_DATA FOR PROCESSING:_
+ + + + +
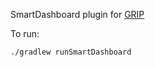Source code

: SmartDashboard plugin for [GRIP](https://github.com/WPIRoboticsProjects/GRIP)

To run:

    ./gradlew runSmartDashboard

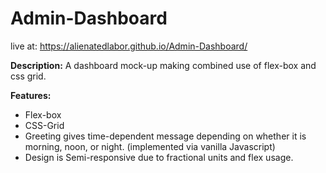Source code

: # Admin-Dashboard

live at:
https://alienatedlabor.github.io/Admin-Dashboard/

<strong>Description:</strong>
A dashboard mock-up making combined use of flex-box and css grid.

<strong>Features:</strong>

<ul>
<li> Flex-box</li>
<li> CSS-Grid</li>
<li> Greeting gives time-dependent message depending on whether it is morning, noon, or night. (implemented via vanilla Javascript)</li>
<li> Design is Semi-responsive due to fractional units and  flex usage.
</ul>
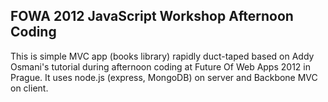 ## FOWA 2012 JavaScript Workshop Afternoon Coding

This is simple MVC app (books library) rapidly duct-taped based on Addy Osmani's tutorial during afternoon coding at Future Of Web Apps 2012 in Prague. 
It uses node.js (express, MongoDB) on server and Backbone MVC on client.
+ + + + +
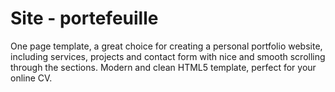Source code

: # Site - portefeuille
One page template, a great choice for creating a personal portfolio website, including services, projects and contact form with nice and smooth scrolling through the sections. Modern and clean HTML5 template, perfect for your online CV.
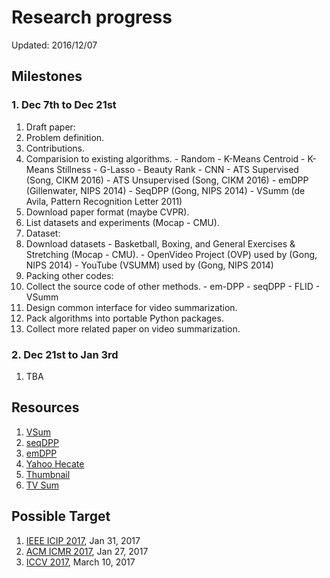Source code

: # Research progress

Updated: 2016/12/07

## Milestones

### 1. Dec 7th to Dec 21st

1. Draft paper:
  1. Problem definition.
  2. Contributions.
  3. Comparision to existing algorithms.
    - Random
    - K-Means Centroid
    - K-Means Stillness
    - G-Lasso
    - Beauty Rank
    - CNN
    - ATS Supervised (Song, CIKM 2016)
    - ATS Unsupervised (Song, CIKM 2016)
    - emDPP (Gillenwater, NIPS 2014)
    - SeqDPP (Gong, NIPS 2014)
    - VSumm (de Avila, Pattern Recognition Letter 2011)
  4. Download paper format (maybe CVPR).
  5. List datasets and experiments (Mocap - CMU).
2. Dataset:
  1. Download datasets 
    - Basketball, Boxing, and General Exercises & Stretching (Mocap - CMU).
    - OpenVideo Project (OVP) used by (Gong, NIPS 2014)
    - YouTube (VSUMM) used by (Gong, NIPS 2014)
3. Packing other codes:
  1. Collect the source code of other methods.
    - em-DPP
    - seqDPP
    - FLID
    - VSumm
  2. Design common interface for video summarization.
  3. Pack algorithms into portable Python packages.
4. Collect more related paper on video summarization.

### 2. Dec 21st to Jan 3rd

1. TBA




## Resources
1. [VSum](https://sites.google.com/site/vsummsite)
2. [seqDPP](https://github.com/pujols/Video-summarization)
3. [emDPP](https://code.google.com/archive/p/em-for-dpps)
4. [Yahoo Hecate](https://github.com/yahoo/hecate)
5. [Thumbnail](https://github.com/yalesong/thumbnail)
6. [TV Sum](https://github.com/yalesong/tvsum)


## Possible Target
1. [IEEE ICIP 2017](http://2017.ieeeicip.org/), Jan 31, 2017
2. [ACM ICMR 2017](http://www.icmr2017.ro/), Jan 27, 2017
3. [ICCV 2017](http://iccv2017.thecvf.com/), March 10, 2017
+ + + + +
_TASK:_ Please find all lines of the entries that hold the string "emDPP" and copy them.

_EXERCISE SOLUTION:_
    - emDPP (Gillenwater, NIPS 2014)
3. [emDPP](https://code.google.com/archive/p/em-for-dpps)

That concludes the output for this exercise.